Actually you could do rucking to work everyday and you get in shape pretty fast.
Yeah, or you could run... :laugh:

Also, I had ten pounds of water for the three day trip for cooking/drinking, it goes up quick.
 

Mike Mike Caron

Registered User
Aug 29, 2010
7,471
1,247
Yeah, or you could run... :laugh:

Also, I had ten pounds of water for the three day trip for cooking/drinking, it goes up quick.

Yes but running won't build muscles and improve your overall posture, while rucking does. Also rucking is very good on the joints (wich I don't want to sacrifice to running) and frankly just more enjoyable than running.
 

MSLs absurd thighs

Formerly Tough Au Lit
Feb 4, 2013
9,424
4,280
I wanna compliment my boxing class (4 times a week of HITT 1 hour) and running (sprint-agility-mountain climbing for 30-45 min on friday plus a 5-10k run on sunday) with 3 x 30 min of musculation before boxing on monday-wednesday and saturday

What should I do..I AM a NOVICE in Lifting..

yesterday I did Bench press.. 3 sets of 8 at 140 pounds..
3 sets of squads at 100 pounds
3 sets of triceps, some back and biceps...

any1 can build me a little program for a starter?

If your goal is to increase your lifts, frequency is key. I would look into a full body routine focused on the main lifts. The generic alternatives proposed are often Starting Strength or Stronglifts.

If you like variation, an Upper Lower split can also be good.

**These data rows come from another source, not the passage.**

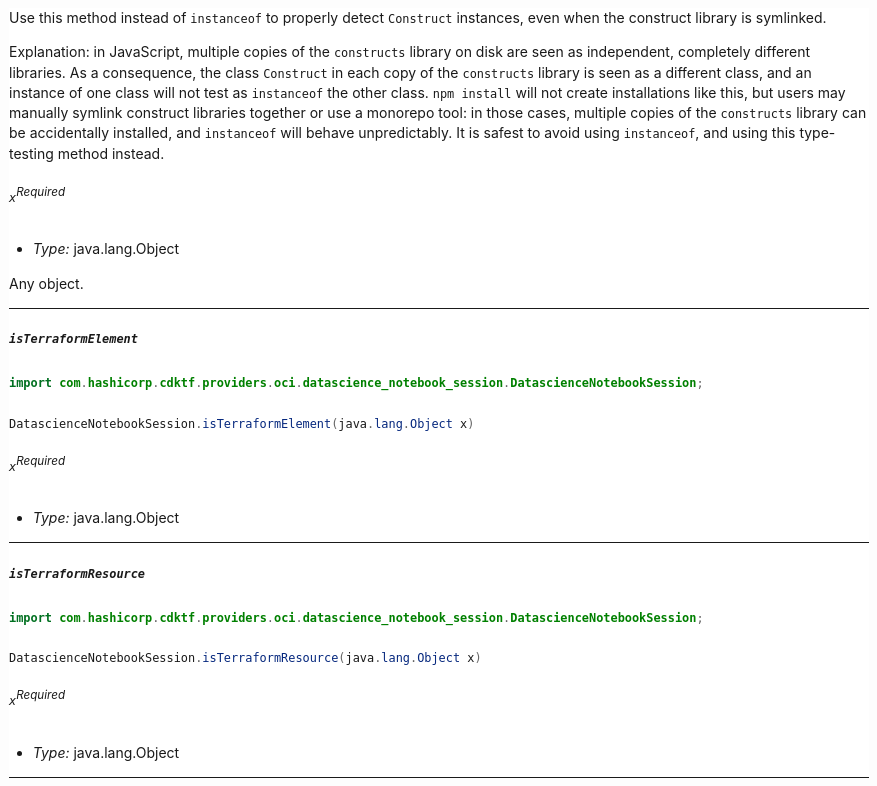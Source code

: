 Use this method instead of `instanceof` to properly detect `Construct`
instances, even when the construct library is symlinked.

Explanation: in JavaScript, multiple copies of the `constructs` library on
disk are seen as independent, completely different libraries. As a
consequence, the class `Construct` in each copy of the `constructs` library
is seen as a different class, and an instance of one class will not test as
`instanceof` the other class. `npm install` will not create installations
like this, but users may manually symlink construct libraries together or
use a monorepo tool: in those cases, multiple copies of the `constructs`
library can be accidentally installed, and `instanceof` will behave
unpredictably. It is safest to avoid using `instanceof`, and using
this type-testing method instead.

###### `x`<sup>Required</sup> <a name="x" id="rhizo-co-terraform-provider-oci.datascienceNotebookSession.DatascienceNotebookSession.isConstruct.parameter.x"></a>

- *Type:* java.lang.Object

Any object.

---

##### `isTerraformElement` <a name="isTerraformElement" id="rhizo-co-terraform-provider-oci.datascienceNotebookSession.DatascienceNotebookSession.isTerraformElement"></a>

```java
import com.hashicorp.cdktf.providers.oci.datascience_notebook_session.DatascienceNotebookSession;

DatascienceNotebookSession.isTerraformElement(java.lang.Object x)
```

###### `x`<sup>Required</sup> <a name="x" id="rhizo-co-terraform-provider-oci.datascienceNotebookSession.DatascienceNotebookSession.isTerraformElement.parameter.x"></a>

- *Type:* java.lang.Object

---

##### `isTerraformResource` <a name="isTerraformResource" id="rhizo-co-terraform-provider-oci.datascienceNotebookSession.DatascienceNotebookSession.isTerraformResource"></a>

```java
import com.hashicorp.cdktf.providers.oci.datascience_notebook_session.DatascienceNotebookSession;

DatascienceNotebookSession.isTerraformResource(java.lang.Object x)
```

###### `x`<sup>Required</sup> <a name="x" id="rhizo-co-terraform-provider-oci.datascienceNotebookSession.DatascienceNotebookSession.isTerraformResource.parameter.x"></a>

- *Type:* java.lang.Object

---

But most of all, make sure to follow a routine you enjoy. Adherence is the most important thing. If you hate doing what you do you won't do it very long.

As long as you perform key moves like squat, bench, overhead presses, pull-ups, and/or deadlift as the basis of your program you're golden.

There are tons of routine on the internet. I personally hate doing full body routines bit some other people swear by them... so there you go.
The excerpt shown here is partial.